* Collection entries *

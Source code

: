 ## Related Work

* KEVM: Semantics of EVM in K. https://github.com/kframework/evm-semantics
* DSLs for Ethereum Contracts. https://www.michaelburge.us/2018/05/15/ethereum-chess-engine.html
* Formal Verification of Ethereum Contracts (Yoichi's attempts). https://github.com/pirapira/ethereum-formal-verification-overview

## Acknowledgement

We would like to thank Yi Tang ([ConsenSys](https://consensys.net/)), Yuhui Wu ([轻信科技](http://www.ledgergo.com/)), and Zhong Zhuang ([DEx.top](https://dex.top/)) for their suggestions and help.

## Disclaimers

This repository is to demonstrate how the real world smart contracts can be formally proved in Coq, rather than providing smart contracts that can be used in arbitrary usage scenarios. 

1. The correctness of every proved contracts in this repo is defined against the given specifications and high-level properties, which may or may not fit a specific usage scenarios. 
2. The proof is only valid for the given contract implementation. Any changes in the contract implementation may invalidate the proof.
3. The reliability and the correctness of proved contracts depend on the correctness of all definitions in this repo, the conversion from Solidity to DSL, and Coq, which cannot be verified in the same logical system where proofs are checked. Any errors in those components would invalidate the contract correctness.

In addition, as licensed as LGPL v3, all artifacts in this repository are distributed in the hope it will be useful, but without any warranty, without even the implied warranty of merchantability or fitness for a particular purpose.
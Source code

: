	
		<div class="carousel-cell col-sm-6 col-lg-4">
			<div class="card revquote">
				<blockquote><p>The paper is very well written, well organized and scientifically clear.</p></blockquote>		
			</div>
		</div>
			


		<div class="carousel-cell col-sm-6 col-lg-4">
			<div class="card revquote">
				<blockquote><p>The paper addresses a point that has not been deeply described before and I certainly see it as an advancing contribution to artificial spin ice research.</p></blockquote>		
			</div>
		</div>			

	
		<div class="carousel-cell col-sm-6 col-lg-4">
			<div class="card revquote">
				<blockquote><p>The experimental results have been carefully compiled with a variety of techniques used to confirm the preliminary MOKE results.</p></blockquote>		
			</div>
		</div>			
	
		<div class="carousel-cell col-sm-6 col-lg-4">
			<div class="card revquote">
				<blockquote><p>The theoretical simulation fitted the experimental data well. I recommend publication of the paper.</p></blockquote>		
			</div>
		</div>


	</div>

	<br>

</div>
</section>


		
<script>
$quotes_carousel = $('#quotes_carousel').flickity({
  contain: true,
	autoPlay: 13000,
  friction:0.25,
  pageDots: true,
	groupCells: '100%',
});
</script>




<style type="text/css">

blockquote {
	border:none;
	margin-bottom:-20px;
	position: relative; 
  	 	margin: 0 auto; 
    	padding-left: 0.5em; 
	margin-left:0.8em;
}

* WORK TO COMPLETE *
Look through the entries above. Extract each line with the word "well".

* ANSWER SECTION *
				<blockquote><p>The paper is very well written, well organized and scientifically clear.</p></blockquote>		
				<blockquote><p>The theoretical simulation fitted the experimental data well. I recommend publication of the paper.</p></blockquote>		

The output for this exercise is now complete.